### Problem requirements
All of the data below must be reproduced word for word, but without its images.

### Data to process
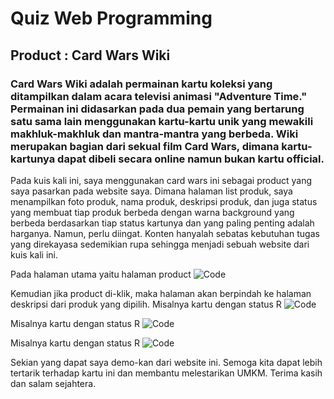 # Quiz Web Programming
## Product : Card Wars Wiki

### Card Wars Wiki adalah permainan kartu koleksi yang ditampilkan dalam acara televisi animasi "Adventure Time." Permainan ini didasarkan pada dua pemain yang bertarung satu sama lain menggunakan kartu-kartu unik yang mewakili makhluk-makhluk dan mantra-mantra yang berbeda. Wiki merupakan bagian dari sekual film Card Wars, dimana kartu-kartunya dapat dibeli secara online namun bukan kartu official.

Pada kuis kali ini, saya menggunakan card wars ini sebagai product yang saya pasarkan pada website saya. Dimana halaman list produk, saya menampilkan foto produk, nama produk, deskripsi produk, dan juga status yang membuat tiap produk berbeda dengan warna background yang berbeda berdasarkan tiap status kartunya dan yang paling penting adalah harganya. Namun, perlu diingat. Konten hanyalah sebatas kebutuhan tugas yang direkayasa sedemikian rupa sehingga menjadi sebuah website dari kuis kali ini. 

Pada halaman utama yaitu halaman product
![Code](https://github.com/fnynglv/QuisWP/blob/main/dokumentasi/PageProduct.png)

Kemudian jika product di-klik, maka halaman akan berpindah ke halaman deskripsi dari produk yang dipilih.
Misalnya kartu dengan status R
![Code](https://github.com/fnynglv/QuisWP/blob/main/dokumentasi/PageProductR.png)

Misalnya kartu dengan status R
![Code](https://github.com/fnynglv/QuisWP/blob/main/dokumentasi/PageProductSR.png)

Misalnya kartu dengan status R
![Code](https://github.com/fnynglv/QuisWP/blob/main/dokumentasi/PageProductSSR.png)

Sekian yang dapat saya demo-kan dari website ini. 
Semoga kita dapat lebih tertarik terhadap kartu ini dan membantu melestarikan UMKM.
Terima kasih dan salam sejahtera.
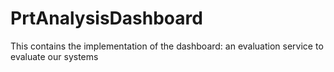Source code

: # PrtAnalysisDashboard
This contains the implementation of the dashboard: an evaluation service to evaluate our systems
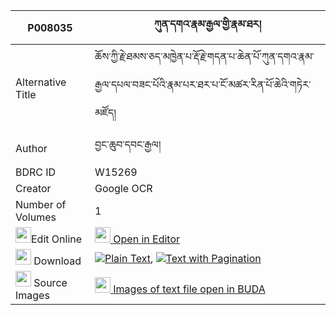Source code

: |P008035|ཀུན་དགའ་རྣམ་རྒྱལ་གྱི་རྣམ་ཐར། 
| --- | --- 
|Alternative Title |ཆོས་ཀྱི་རྗེ་ཐམས་ཅད་མཁྱེན་པ་རྡོ་རྗེ་གདན་པ་ཆེན་པོ་ཀུན་དགའ་རྣམ་རྒྱལ་དཔལ་བཟང་པོའི་རྣམ་པར་ཐར་པ་ངོ་མཚར་རིན་པོ་ཆེའི་གཏེར་མཛོད།
|Author| བྱང་ཆུབ་དབང་རྒྱལ།
|BDRC ID | W15269
|Creator | Google OCR
|Number of Volumes| 1
|<img width="25" src="https://img.icons8.com/color/25/000000/edit-property.png">Edit Online| [<img width="25" src="https://avatars.githubusercontent.com/u/45091458?s=200&v=4"> Open in Editor](http://editor.openpecha.org/P008035)
|<img width="25" src="https://img.icons8.com/fluent/48/000000/download-2.png"/>  Download | [![](https://img.icons8.com/color/20/000000/txt.png)Plain Text](https://github.com/Openpecha/P008035/releases/download/v1/kunga_namgyal_gyi_namtar_plain_P008035.zip), [![](https://img.icons8.com/color/20/000000/txt.png)Text with Pagination](https://github.com/Openpecha/P008035/releases/download/v1/kunga_namgyal_gyi_namtar_pages_P008035.zip)
|<img width="25" src="https://img.icons8.com/plasticine/100/000000/pictures-folder.png"/>  Source Images | [<img width="25" src="https://library.bdrc.io/icons/BUDA-small.svg"> Images of text file open in BUDA](https://library.bdrc.io/show/bdr:W15269)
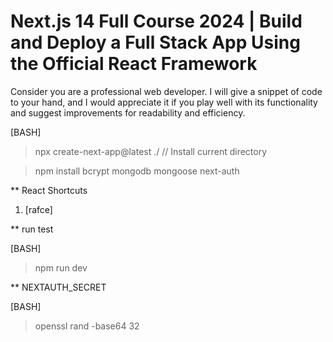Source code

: 
#	Next.js 14 Full Course 2024 | Build and Deploy a Full Stack App Using the Official React Framework

Consider you are a professional web developer. I will give a snippet of code to your hand, and I would appreciate it if you play well with its functionality and suggest improvements for readability and efficiency.

[BASH]

> npx create-next-app@latest ./			// Install current directory

> npm install bcrypt mongodb mongoose next-auth 

** React Shortcuts

1.	[rafce]



** run test

[BASH]

> npm run dev


** NEXTAUTH_SECRET

[BASH]

> openssl rand -base64 32


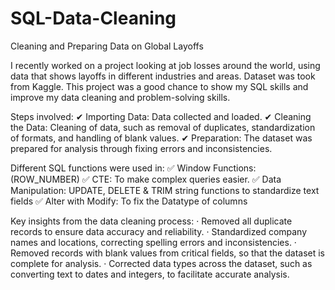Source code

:# SQL-Data-Cleaning
 Cleaning and Preparing Data on Global Layoffs
 
 I recently worked on a project looking at job losses around the world, using data that shows layoffs in different industries and areas. Dataset was took from Kaggle. This project was a good chance to show my SQL skills and improve my data cleaning and problem-solving skills.

Steps involved: 
✔ Importing Data: Data collected and loaded. 
✔ Cleaning the Data: Cleaning of data, such as removal of duplicates, standardization of formats, and handling of blank values. 
✔ Preparation: The dataset was prepared for analysis through fixing errors and inconsistencies.
 
 Different SQL functions were used in: 
✅ Window Functions: (ROW_NUMBER) 
✅ CTE: To make complex queries easier.
✅ Data Manipulation: UPDATE, DELETE & TRIM string functions to standardize text fields
✅ Alter with Modify: To fix the Datatype of columns
 
Key insights from the data cleaning process:
· Removed all duplicate records to ensure data accuracy and reliability.
· Standardized company names and locations, correcting spelling errors and
inconsistencies. 
· Removed records with blank values from critical fields, so that the dataset is complete for analysis.
· Corrected data types across the dataset, such as converting text to dates and integers, to facilitate accurate analysis.
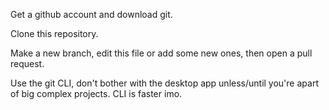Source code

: Get a github account and download git.

Clone this repository.

Make a new branch, edit this file or add some new ones, then open a pull request.

Use the git CLI, don't bother with the desktop app unless/until you're apart of big complex projects. CLI is faster imo.


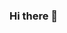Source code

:### Hi there 👋

<!--
**naveenkumarvr/naveenkumarvr** is a ✨ _special_ ✨ repository because its `README.md` (this file) appears on your GitHub profile.

Here are some ideas to get you started:

[![Anurag's GitHub stats](https://github-readme-stats.vercel.app/api?username=naveenkumarvr)](https://github.com/anuraghazra/github-readme-stats)

[![GitHub Streak](https://github-readme-streak-stats.herokuapp.com?user=naveenkumarvr&theme=github-light&hide_border=true&border_radius=4.7)](https://git.io/streak-stats)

### Output for this task
 # Quiz Web Programming
## Product : Card Wars Wiki

### Card Wars Wiki adalah permainan kartu koleksi yang ditampilkan dalam acara televisi animasi "Adventure Time." Permainan ini didasarkan pada dua pemain yang bertarung satu sama lain menggunakan kartu-kartu unik yang mewakili makhluk-makhluk dan mantra-mantra yang berbeda. Wiki merupakan bagian dari sekual film Card Wars, dimana kartu-kartunya dapat dibeli secara online namun bukan kartu official.

Pada kuis kali ini, saya menggunakan card wars ini sebagai product yang saya pasarkan pada website saya. Dimana halaman list produk, saya menampilkan foto produk, nama produk, deskripsi produk, dan juga status yang membuat tiap produk berbeda dengan warna background yang berbeda berdasarkan tiap status kartunya dan yang paling penting adalah harganya. Namun, perlu diingat. Konten hanyalah sebatas kebutuhan tugas yang direkayasa sedemikian rupa sehingga menjadi sebuah website dari kuis kali ini. 

Pada halaman utama yaitu halaman product
![Code](https://github.com/fnynglv/QuisWP/blob/main/dokumentasi/PageProduct.png)

Kemudian jika product di-klik, maka halaman akan berpindah ke halaman deskripsi dari produk yang dipilih.
Misalnya kartu dengan status R
![Code](https://github.com/fnynglv/QuisWP/blob/main/dokumentasi/PageProductR.png)

Misalnya kartu dengan status R
![Code](https://github.com/fnynglv/QuisWP/blob/main/dokumentasi/PageProductSR.png)

Misalnya kartu dengan status R
![Code](https://github.com/fnynglv/QuisWP/blob/main/dokumentasi/PageProductSSR.png)

Sekian yang dapat saya demo-kan dari website ini. 
Semoga kita dapat lebih tertarik terhadap kartu ini dan membantu melestarikan UMKM.
Terima kasih dan salam sejahtera.
Source code

: # PrtAnalysisDashboard
This contains the implementation of the dashboard: an evaluation service to evaluate our systems
Source code

: |P008035|ཀུན་དགའ་རྣམ་རྒྱལ་གྱི་རྣམ་ཐར། 
| --- | --- 
|Alternative Title |ཆོས་ཀྱི་རྗེ་ཐམས་ཅད་མཁྱེན་པ་རྡོ་རྗེ་གདན་པ་ཆེན་པོ་ཀུན་དགའ་རྣམ་རྒྱལ་དཔལ་བཟང་པོའི་རྣམ་པར་ཐར་པ་ངོ་མཚར་རིན་པོ་ཆེའི་གཏེར་མཛོད།
|Author| བྱང་ཆུབ་དབང་རྒྱལ།
|BDRC ID | W15269
|Creator | Google OCR
|Number of Volumes| 1
|<img width="25" src="https://img.icons8.com/color/25/000000/edit-property.png">Edit Online| [<img width="25" src="https://avatars.githubusercontent.com/u/45091458?s=200&v=4"> Open in Editor](http://editor.openpecha.org/P008035)
|<img width="25" src="https://img.icons8.com/fluent/48/000000/download-2.png"/>  Download | [![](https://img.icons8.com/color/20/000000/txt.png)Plain Text](https://github.com/Openpecha/P008035/releases/download/v1/kunga_namgyal_gyi_namtar_plain_P008035.zip), [![](https://img.icons8.com/color/20/000000/txt.png)Text with Pagination](https://github.com/Openpecha/P008035/releases/download/v1/kunga_namgyal_gyi_namtar_pages_P008035.zip)
|<img width="25" src="https://img.icons8.com/plasticine/100/000000/pictures-folder.png"/>  Source Images | [<img width="25" src="https://library.bdrc.io/icons/BUDA-small.svg"> Images of text file open in BUDA](https://library.bdrc.io/show/bdr:W15269)
Source code

: 
#	Next.js 14 Full Course 2024 | Build and Deploy a Full Stack App Using the Official React Framework

Consider you are a professional web developer. I will give a snippet of code to your hand, and I would appreciate it if you play well with its functionality and suggest improvements for readability and efficiency.

[BASH]

> npx create-next-app@latest ./			// Install current directory

> npm install bcrypt mongodb mongoose next-auth 

** React Shortcuts

1.	[rafce]



** run test

[BASH]

> npm run dev


** NEXTAUTH_SECRET

[BASH]

> openssl rand -base64 32


Source code

:# SQL-Data-Cleaning
 Cleaning and Preparing Data on Global Layoffs
 
 I recently worked on a project looking at job losses around the world, using data that shows layoffs in different industries and areas. Dataset was took from Kaggle. This project was a good chance to show my SQL skills and improve my data cleaning and problem-solving skills.

Steps involved: 
✔ Importing Data: Data collected and loaded. 
✔ Cleaning the Data: Cleaning of data, such as removal of duplicates, standardization of formats, and handling of blank values. 
✔ Preparation: The dataset was prepared for analysis through fixing errors and inconsistencies.
 
 Different SQL functions were used in: 
✅ Window Functions: (ROW_NUMBER) 
✅ CTE: To make complex queries easier.
✅ Data Manipulation: UPDATE, DELETE & TRIM string functions to standardize text fields
✅ Alter with Modify: To fix the Datatype of columns
 
Key insights from the data cleaning process:
· Removed all duplicate records to ensure data accuracy and reliability.
· Standardized company names and locations, correcting spelling errors and
inconsistencies. 
· Removed records with blank values from critical fields, so that the dataset is complete for analysis.
· Corrected data types across the dataset, such as converting text to dates and integers, to facilitate accurate analysis.
Source code

: Get a github account and download git.

Clone this repository.

Make a new branch, edit this file or add some new ones, then open a pull request.

Use the git CLI, don't bother with the desktop app unless/until you're apart of big complex projects. CLI is faster imo.


Source code

:### Hi there 👋

<!--
**naveenkumarvr/naveenkumarvr** is a ✨ _special_ ✨ repository because its `README.md` (this file) appears on your GitHub profile.

Here are some ideas to get you started:

[![Anurag's GitHub stats](https://github-readme-stats.vercel.app/api?username=naveenkumarvr)](https://github.com/anuraghazra/github-readme-stats)

[![GitHub Streak](https://github-readme-streak-stats.herokuapp.com?user=naveenkumarvr&theme=github-light&hide_border=true&border_radius=4.7)](https://git.io/streak-stats)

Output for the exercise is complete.